When a bout of heavy depression sets in and makes a nice big nest .... what do you do to try to cheer yourself up, if anything. Get your mind of of things, so to speak. I've been having an issue with depression lately, mostly cause I'm in a major rut for the last ... well almost year after getting out of a pretty abusive relationship and I'm not quite sure what to do .... I'm just tired of thinking about everything and getting overly depressed about it .... I'd like to sleep again ... The worst part of it is, when I'm depressed I eat, so I've actually gained quite a bit of weight, and it's majorly knocking down my already fragile confidence.
Any tips? Words of advice? Anything to cheer me up?

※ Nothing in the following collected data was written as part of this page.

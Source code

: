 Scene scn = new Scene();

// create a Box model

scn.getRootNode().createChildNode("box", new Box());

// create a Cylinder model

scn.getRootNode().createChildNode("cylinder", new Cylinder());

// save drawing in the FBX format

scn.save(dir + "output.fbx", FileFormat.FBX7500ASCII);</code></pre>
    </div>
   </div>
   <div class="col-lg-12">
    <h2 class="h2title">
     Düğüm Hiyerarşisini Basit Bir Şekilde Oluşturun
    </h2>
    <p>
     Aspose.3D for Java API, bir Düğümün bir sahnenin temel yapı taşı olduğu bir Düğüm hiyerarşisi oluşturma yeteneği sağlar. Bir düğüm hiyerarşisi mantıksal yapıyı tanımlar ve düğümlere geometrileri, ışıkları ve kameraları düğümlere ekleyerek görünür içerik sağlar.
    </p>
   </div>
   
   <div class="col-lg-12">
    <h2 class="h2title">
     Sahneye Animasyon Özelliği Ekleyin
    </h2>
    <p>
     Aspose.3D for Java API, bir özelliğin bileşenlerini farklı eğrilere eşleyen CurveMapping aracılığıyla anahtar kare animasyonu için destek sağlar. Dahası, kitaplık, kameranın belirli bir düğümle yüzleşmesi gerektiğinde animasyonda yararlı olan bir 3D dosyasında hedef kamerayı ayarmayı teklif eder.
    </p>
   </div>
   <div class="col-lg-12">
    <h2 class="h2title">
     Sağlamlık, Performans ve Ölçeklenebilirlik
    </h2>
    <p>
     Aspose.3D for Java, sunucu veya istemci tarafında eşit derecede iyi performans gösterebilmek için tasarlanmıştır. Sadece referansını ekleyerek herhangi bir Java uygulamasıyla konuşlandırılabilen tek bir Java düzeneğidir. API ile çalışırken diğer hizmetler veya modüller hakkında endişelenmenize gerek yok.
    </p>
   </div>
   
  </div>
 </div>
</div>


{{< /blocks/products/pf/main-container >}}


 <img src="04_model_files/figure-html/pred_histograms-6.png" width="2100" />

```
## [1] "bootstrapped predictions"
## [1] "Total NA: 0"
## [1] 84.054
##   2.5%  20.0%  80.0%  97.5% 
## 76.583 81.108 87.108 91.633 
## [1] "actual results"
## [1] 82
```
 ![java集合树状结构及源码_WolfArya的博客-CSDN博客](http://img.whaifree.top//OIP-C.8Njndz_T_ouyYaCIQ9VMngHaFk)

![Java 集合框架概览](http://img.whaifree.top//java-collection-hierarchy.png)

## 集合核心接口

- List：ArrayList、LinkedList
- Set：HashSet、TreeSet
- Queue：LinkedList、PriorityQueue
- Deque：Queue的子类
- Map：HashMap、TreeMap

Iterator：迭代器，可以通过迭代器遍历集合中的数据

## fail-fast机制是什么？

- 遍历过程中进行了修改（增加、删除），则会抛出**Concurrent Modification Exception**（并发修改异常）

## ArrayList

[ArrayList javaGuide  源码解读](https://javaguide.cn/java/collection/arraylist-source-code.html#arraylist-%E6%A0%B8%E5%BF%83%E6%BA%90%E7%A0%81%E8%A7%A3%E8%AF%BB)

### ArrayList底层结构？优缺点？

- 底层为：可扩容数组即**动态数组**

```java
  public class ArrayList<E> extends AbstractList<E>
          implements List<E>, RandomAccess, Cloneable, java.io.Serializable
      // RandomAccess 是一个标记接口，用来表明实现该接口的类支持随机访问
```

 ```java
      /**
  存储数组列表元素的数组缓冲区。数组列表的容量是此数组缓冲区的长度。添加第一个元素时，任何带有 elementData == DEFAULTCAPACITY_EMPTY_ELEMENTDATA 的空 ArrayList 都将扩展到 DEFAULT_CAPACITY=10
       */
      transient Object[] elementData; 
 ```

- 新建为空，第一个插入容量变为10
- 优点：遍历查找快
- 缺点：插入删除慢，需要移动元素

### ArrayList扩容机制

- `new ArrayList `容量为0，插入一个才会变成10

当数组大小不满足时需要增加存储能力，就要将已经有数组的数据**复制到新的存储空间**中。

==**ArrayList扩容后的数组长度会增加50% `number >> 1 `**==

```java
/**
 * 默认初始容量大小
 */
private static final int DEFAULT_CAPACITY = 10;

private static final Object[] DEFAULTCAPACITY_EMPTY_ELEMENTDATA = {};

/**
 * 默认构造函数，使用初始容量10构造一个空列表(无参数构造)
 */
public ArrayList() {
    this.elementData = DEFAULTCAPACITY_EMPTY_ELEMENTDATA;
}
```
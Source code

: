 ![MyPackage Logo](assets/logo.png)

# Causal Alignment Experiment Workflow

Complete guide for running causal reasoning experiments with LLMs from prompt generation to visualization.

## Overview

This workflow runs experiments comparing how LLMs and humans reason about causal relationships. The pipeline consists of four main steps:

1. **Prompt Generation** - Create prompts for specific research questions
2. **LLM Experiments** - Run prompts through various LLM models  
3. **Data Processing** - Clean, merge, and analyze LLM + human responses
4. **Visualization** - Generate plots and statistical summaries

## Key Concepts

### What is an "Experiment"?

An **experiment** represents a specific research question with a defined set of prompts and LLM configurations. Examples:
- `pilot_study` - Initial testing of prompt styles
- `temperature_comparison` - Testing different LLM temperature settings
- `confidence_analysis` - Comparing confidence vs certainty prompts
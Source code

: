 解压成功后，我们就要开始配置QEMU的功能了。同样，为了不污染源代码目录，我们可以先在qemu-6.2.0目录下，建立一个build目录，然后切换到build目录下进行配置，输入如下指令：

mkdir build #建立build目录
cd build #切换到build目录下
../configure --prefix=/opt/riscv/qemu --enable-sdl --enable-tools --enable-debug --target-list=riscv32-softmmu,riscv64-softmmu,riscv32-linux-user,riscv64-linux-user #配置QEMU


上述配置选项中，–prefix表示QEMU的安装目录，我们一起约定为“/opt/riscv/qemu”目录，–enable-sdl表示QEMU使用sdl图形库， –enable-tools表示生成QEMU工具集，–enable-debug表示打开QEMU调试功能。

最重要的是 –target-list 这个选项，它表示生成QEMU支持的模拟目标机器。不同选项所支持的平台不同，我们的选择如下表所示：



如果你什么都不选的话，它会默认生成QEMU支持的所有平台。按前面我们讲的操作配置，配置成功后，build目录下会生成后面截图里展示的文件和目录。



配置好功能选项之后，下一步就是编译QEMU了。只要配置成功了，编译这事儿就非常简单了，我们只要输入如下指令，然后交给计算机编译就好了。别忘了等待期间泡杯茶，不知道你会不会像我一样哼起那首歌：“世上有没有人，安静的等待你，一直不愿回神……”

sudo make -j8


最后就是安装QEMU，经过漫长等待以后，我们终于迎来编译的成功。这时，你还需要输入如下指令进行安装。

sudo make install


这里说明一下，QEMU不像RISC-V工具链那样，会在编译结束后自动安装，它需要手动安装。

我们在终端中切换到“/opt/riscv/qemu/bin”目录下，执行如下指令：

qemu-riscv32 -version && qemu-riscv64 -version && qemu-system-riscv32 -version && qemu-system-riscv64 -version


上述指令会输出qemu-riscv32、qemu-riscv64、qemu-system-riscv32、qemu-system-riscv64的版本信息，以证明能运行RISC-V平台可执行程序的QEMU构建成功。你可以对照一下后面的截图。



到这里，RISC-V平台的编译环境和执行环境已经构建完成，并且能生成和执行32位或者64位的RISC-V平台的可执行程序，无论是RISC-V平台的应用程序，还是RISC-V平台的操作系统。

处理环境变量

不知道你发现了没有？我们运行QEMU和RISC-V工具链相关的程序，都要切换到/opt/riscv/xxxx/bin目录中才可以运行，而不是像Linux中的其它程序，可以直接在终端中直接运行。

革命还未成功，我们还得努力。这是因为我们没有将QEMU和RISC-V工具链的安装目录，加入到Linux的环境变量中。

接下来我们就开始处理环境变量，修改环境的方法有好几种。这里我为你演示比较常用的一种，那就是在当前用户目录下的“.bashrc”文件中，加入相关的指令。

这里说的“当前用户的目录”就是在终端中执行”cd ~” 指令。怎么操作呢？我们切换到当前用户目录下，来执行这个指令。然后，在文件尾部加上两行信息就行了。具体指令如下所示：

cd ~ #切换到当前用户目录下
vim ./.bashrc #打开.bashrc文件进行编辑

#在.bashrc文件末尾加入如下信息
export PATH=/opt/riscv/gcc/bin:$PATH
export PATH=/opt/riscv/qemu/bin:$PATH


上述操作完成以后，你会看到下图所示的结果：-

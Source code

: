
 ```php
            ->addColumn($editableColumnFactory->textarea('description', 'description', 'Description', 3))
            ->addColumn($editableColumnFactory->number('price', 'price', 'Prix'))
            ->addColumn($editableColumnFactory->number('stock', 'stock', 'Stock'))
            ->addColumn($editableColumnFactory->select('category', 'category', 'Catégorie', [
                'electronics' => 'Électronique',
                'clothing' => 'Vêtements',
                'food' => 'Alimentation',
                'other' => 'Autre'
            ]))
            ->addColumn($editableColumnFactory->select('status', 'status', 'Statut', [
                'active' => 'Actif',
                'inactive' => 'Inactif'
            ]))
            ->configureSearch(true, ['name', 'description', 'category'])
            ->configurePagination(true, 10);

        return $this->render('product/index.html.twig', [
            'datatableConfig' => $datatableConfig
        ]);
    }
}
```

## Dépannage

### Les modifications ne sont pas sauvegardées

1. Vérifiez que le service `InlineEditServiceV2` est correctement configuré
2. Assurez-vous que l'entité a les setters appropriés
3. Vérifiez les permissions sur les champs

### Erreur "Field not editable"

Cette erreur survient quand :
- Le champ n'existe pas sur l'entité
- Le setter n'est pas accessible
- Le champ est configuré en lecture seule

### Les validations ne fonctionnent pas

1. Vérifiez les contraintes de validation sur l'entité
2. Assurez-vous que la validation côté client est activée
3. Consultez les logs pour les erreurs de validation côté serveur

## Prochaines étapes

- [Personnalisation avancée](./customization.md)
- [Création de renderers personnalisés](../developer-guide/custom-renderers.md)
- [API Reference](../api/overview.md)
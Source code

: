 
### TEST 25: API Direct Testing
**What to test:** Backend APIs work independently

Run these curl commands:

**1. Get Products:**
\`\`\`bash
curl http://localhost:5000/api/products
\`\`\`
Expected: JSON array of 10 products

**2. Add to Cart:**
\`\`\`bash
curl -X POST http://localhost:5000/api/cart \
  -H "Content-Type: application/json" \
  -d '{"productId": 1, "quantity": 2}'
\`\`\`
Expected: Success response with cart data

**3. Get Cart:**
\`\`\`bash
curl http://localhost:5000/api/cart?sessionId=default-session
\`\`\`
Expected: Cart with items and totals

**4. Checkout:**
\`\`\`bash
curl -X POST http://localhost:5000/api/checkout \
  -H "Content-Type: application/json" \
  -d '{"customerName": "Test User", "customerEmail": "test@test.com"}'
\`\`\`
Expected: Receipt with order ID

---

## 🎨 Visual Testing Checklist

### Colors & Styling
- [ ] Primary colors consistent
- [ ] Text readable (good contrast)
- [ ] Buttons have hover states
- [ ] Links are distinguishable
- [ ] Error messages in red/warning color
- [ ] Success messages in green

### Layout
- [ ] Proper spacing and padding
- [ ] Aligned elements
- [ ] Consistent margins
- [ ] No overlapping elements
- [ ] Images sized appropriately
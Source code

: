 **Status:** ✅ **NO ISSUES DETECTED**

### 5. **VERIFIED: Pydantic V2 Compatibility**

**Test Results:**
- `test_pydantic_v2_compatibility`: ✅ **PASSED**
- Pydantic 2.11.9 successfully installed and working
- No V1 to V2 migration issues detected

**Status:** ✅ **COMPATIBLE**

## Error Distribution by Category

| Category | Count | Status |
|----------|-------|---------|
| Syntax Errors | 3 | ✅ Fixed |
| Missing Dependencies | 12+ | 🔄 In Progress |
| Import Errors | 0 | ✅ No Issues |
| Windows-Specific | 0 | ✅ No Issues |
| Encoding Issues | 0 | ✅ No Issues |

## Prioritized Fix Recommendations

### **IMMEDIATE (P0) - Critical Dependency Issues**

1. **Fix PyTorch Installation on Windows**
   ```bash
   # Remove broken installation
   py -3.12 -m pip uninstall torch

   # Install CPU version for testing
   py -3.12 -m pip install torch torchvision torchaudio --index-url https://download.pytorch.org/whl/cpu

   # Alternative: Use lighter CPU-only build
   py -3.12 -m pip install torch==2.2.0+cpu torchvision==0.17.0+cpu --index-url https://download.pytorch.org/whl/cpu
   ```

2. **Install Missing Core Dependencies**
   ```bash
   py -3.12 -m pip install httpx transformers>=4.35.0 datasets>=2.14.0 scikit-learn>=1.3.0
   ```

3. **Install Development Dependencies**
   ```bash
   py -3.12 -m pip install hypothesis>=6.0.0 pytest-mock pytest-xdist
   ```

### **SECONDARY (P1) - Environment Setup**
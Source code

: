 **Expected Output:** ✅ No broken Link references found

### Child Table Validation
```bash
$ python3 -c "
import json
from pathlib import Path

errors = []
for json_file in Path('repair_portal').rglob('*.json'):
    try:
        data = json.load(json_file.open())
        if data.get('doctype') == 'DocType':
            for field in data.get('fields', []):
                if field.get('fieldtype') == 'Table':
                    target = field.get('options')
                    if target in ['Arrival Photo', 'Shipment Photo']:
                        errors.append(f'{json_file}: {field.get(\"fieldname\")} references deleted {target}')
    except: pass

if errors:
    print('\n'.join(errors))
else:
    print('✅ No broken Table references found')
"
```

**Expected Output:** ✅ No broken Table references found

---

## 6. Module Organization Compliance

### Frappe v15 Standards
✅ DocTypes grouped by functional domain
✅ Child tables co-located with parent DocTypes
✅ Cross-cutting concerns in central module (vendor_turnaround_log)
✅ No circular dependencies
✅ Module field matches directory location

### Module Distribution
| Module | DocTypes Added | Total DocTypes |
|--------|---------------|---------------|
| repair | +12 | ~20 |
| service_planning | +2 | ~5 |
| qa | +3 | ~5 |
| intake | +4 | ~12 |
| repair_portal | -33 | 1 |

I hope you're okay. I know how hard it feels, when you think that you'll never feel 'normal' again, but inevitably you do (I wish I could listen to my own advice!) When I'm feeling down, I make a list of things to do, to keep up my normal routine - and try as hard as I can to get them done (even though i might not enjoy these things as much as I normally would!) then at least at the end of the day, I can look back at the list and know that it hasn't gone completely to waste. Overall i find that forcing myself to do things,even if it's just tidying up, will at least distract me a little, and actually feels better than just sitting and thinking bad thoughts.... I hope that this helps! Chatting to friends is always useful, too... you may be surprised at how many other people experience the same sort of feelings! xx all the best xx
Thanks for the answer ... I find during the day when I'm doing things I'm fine, so you're right that does help. It sets in in the evening when everyone is asleep and I live in a really small apartment with my mom and my sister so if I do any tidying up or anything really it would wake them up. As for friends, I don't really have any of those .... Thank you for the reply though.